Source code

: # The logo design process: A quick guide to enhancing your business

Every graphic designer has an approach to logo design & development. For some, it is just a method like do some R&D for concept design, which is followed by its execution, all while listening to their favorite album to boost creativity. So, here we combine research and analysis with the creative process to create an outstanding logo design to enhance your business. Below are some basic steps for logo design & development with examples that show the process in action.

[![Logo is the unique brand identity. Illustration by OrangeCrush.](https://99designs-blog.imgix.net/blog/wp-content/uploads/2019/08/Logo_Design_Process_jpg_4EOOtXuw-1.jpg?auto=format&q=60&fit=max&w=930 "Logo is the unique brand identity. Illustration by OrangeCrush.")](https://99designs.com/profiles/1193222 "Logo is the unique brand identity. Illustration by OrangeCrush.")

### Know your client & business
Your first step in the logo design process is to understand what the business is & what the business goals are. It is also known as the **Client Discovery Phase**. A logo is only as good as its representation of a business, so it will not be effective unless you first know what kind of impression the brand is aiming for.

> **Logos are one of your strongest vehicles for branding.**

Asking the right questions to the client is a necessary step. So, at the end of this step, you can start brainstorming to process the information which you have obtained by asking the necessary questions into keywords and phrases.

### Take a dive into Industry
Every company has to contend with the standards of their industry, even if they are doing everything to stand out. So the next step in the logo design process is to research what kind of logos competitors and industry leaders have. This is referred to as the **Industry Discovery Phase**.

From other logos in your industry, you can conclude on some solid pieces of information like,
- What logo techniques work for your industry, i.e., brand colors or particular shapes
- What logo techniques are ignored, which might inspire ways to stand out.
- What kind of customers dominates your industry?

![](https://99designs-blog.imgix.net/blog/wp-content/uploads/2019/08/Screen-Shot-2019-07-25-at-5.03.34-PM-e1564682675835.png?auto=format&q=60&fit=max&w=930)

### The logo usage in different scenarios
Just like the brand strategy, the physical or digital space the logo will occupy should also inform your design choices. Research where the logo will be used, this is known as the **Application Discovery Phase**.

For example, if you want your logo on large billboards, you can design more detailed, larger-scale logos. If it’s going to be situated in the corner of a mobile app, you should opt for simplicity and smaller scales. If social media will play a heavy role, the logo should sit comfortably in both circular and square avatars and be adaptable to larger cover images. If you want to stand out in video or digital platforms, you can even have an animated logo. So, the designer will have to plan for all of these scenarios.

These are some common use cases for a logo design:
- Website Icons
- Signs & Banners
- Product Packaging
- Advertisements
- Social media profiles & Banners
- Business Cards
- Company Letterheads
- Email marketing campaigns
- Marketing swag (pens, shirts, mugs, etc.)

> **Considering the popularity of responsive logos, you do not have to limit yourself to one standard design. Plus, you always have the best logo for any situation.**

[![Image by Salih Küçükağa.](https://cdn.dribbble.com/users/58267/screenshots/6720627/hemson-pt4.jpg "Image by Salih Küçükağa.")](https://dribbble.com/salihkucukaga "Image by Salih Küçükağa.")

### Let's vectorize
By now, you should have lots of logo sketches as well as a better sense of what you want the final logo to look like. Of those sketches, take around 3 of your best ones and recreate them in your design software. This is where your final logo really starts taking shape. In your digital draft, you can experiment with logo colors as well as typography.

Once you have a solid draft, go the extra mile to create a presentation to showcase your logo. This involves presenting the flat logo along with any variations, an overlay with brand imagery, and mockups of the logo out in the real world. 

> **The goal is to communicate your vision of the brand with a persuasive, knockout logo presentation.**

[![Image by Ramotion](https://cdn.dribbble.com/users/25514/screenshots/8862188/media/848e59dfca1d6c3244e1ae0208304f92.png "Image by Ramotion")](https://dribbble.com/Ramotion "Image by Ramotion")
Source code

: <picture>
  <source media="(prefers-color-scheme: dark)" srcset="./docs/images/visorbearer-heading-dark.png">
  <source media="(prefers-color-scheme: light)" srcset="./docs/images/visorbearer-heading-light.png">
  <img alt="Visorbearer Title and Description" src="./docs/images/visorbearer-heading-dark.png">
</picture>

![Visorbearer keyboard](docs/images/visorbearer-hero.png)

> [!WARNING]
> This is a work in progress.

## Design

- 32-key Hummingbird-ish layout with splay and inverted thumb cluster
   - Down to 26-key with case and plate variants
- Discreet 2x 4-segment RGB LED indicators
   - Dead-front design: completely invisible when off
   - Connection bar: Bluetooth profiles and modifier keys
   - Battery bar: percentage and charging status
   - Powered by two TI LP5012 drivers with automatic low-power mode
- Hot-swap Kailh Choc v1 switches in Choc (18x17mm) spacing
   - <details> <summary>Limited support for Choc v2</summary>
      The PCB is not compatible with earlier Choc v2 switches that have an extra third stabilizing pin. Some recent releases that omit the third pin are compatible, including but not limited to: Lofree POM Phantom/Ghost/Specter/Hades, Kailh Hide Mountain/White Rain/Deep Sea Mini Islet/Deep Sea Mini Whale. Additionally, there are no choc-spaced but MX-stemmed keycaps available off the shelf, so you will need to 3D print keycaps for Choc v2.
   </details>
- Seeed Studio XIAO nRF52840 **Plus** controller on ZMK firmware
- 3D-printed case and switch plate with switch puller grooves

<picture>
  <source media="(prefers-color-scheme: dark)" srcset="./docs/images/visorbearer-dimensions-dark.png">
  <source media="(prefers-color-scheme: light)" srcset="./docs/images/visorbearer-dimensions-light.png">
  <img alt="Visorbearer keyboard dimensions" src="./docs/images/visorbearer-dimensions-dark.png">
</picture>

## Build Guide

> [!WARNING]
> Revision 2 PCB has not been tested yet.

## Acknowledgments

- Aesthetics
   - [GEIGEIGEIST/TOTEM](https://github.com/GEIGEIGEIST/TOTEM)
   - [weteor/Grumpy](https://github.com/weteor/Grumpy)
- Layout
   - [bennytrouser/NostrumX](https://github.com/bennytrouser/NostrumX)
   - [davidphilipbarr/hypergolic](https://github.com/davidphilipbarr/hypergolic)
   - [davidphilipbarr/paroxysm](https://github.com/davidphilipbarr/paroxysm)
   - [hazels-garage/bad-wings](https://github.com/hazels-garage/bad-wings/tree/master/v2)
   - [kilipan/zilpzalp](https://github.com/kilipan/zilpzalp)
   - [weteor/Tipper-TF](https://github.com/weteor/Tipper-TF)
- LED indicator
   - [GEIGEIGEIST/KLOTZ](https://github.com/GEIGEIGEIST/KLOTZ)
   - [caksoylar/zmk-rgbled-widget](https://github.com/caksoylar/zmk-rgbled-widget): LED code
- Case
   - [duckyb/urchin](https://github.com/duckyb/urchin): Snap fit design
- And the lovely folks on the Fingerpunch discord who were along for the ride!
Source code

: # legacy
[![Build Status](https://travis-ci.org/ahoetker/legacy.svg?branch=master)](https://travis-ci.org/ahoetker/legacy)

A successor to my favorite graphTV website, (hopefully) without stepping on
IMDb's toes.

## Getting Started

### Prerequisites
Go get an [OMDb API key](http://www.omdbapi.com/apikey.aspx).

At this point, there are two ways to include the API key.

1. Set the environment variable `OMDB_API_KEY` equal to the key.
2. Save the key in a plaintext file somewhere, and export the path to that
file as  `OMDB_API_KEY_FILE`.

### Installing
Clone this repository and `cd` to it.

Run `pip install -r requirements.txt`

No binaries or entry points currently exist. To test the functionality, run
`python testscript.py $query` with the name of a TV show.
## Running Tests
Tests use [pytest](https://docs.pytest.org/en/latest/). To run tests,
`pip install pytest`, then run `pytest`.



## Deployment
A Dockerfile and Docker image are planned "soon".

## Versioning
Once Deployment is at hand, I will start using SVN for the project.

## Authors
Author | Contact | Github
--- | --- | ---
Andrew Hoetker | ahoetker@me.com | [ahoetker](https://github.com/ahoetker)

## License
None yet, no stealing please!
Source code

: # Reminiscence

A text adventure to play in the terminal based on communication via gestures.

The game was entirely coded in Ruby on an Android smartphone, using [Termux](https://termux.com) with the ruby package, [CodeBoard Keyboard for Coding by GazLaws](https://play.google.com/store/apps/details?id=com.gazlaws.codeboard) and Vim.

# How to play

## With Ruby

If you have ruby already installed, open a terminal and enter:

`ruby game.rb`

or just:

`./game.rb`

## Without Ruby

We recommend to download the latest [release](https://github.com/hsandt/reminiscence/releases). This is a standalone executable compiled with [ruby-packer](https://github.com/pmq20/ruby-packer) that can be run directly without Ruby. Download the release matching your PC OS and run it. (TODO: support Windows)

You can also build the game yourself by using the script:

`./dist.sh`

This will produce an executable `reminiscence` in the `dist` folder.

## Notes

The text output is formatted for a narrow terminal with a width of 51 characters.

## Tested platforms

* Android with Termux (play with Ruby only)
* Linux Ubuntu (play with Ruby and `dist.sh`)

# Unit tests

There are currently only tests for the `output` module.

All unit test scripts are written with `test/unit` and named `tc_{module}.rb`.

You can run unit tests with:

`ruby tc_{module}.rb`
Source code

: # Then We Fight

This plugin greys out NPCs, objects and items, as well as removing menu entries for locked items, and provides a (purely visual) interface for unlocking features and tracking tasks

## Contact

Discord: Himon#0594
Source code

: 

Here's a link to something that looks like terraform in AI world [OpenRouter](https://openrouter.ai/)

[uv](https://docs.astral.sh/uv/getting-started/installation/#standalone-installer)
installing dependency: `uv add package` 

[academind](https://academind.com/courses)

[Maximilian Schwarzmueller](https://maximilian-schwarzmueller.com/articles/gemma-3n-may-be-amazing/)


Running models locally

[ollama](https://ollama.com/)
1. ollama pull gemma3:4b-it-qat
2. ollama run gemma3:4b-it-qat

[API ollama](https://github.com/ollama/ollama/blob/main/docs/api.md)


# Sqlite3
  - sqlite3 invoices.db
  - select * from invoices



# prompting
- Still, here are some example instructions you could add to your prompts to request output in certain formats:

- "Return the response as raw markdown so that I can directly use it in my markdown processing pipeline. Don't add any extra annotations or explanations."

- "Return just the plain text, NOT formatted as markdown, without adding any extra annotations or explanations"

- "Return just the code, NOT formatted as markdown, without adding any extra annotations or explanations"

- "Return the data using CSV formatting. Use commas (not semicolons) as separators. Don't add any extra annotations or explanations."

> _Work instructions_: Count the lines in the entries that hold the word "media", and give nothing but the total.

> _Result for this task_: 7